La situation des droits de l’homme s’est dégradée depuis longtemps au Tchad. L’année 2021 a commencé avec de troubles politiques. Des voix se sont élevées pour contester le 6e mandat du défunt président Deby Itno. Pour les défenseurs des droits humains, en prélude à la journée mondiale des droits de l’homme célébrée chaque 10 décembre, la situation au Tchad est tantôt sombre, tantôt clair-obscur. Après la mort de Deby, la prise du pouvoir par la junte a été contestée par des manifestations populaires violemment réprimées. Cette répression a assombri la situation des droits de l’homme. Reportage.
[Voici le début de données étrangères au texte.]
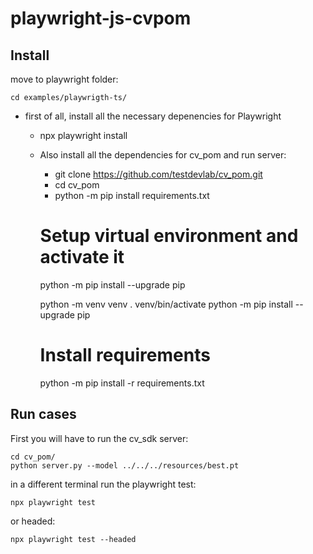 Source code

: # playwright-js-cvpom



## Install

move to playwright folder:

    cd examples/playwrigth-ts/


- first of all, install all the necessary depenencies for Playwright
    - npx playwright install 
  - Also install all the dependencies for cv_pom and run server:
      - git clone https://github.com/testdevlab/cv_pom.git
      - cd cv_pom
      - python -m pip install requirements.txt


    # Setup virtual environment and activate it
    python -m pip install --upgrade pip

    python -m venv venv
    . venv/bin/activate
    python -m pip install --upgrade pip

    # Install requirements
    python -m pip install -r requirements.txt

## Run cases

First you will have to run the cv_sdk server:

    cd cv_pom/
    python server.py --model ../../../resources/best.pt


in a different terminal run the playwright test:

    npx playwright test

or headed:

    npx playwright test --headed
« Le Tchad a ratifié les conventions et les traités internationaux sur la protection des droits de l’homme. Le problème c’est l’inapplicabilité de ces textes. C’est bien dommage que les violeurs de ces droits ne soient pas punis. Les autorités elles aussi, à différents niveaux, abusent de leur pouvoir », affirme Layibé Tourdjoumane, président de l’association de droits de l’homme sans frontière (DHSF). Selon lui en 2021, il y a des violations des droits de l’enfant et de la femme. Certains enfants sont vendus, d’autres transportés d’une région à une autre, dit-il. Soit pour élever des chameaux, soit pour assurer le ménage, a-t-il ajouté. M. Layibé évoque aussi le cas des femmes violées, bastonnées et souvent assassinées. Il soutient que le dernier cas est celui des prisonniers qui subissent des traitements dégradants et inhumains. Tout cela montre que notre pays n’est pas un État de droit, insiste le défenseur des droits de l’homme.
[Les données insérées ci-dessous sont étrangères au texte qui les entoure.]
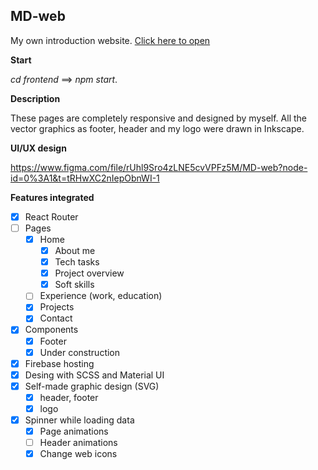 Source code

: ## MD-web
My own introduction website.
[Click here to open](markdemeter-dev.web.app)

**Start**

*cd frontend* ==> *npm start*.

**Description**

These pages are completely responsive and designed by myself. All the vector graphics as footer, header and my logo were drawn in Inkscape.

**UI/UX design**

https://www.figma.com/file/rUhl9Sro4zLNE5cvVPFz5M/MD-web?node-id=0%3A1&t=tRHwXC2nIepObnWI-1

**Features integrated**
 - [x] React Router
 - [ ] Pages
	 - [x] Home
		 - [x] About me
		 - [x] Tech tasks
		 - [x] Project overview
		 - [x] Soft skills
	 - [ ] Experience (work, education)
	 - [x] Projects
	 - [x] Contact
 - [x] Components
	 - [x] Footer
	 - [x] Under construction
 - [x] Firebase hosting
 - [x] Desing with SCSS and Material UI
 - [x] Self-made graphic design (SVG)
	 - [x] header, footer
	 - [x] logo
 - [x] Spinner while loading data
	- [x] Page animations
	- [ ] Header animations
	- [x] Change web icons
Le président de DHSF souligne que dans le monde rural, le conflit agriculteur-éleveur a endeuillé beaucoup des familles. M. Layibé Tourdjoumane cite aussi le phénomène d’enlèvement des personnes contre rançons dans le Mayo-kebi Ouest. À ce phénomène, il affirme que les autorités locales sont incapables d’éradiquer cette pratique néfaste qui terrorise la population. D’après lui, au Maya-Kebi Ouest, les villages ne sont pas distants les uns des autres. « Nous sommes allés sur le terrain. Nous avons rencontré les victimes, les autorités locales et les juges. Cela m’étonnerait qu’on enlève une personne sans que les autorités ne le sachent. C’est une chaîne de complicité, certains chefs traditionnels sont impliqués », dit-il. Il témoigne qu’en dénonçant et en sensibilisant ils ont pu, avec ses collègues, démasquer des chefs de villages et des chefs de cantons qui sont directement impliqués. « Un chef de canton a été destitué de sa fonction pour cela », dit M. Layibé. Le président de DHSF annonce l’organisation à Pala, le 29 décembre une rencontre avec les victimes, la société civile, les autorités et les religieux. L’objectif dit-il, c’est de mettre fin aux enlèvements contre rançons dans cette localité.
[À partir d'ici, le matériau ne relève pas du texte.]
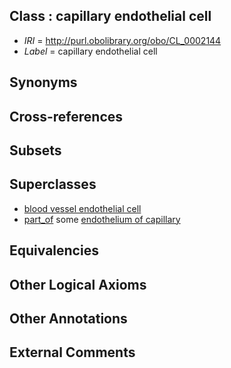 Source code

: 
## Class : capillary endothelial cell

 * *IRI* = http://purl.obolibrary.org/obo/CL_0002144
 * *Label* = capillary endothelial cell

## Synonyms


## Cross-references


## Subsets


## Superclasses

 * [blood vessel endothelial cell](../../CL/71/CL_0000071.md)
 * [part_of](../../BFO/50/BFO_0000050.md) some [endothelium of capillary](../../UBERON/15/UBERON_0001915.md)

## Equivalencies


## Other Logical Axioms


## Other Annotations


## External Comments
Pour l’ex SG de la Convention tchadienne des droits de l’Homme(CTDH), M. Mahamat Nour Ibédou, le bilan de la situation des droits de l’homme est assez mitigé. Il affirme que depuis la prise du pouvoir par la junte, les choses ont été difficiles au début. Selon lui, les forces vives de la nation en l’occurrence, le mouvement Wakit Tama a contesté la conduite de la transition par les militaires. « À mon avis, c’était une occasion pour le Tchad pour mettre ensemble d’une façon concertée les institutions de la transition. Malheureusement, ce n’était pas le cas, les militaires ont taillé une charte avec des zones obscures sans une perspective d’avenir précises », lâche-t-il. Cela a entraîné des contestations populaires durement réprimées avec plus de 15 morts, rappelle-t-il. Ce qui rend assez sombre la situation des droits de l’homme au Tchad, dit-il.
Pour M. Ibédou, les autorisations octroyées pour les 3 marches pacifiques de Wakit Tama ont été les premières au Tchad. C’est le résultat d’un léger respect des droits humains. « Les marches pacifiques, mêmes dans les pays évolués, l’itinéraire est toujours fixé par les autorités en charge de sécurité publique. Sauf que l’insécurité s’est accentuée et la junte a du mal à maîtriser le terrain. Ce qui risquerait d’assombrir la situation des droits de l’homme dans notre pays en cette année 2021 », dit M. Ibédou. La CTDH, assure-t-il, fera ce qui est à son pouvoir dans ce processus de transition afin que les droits humains soient respectés.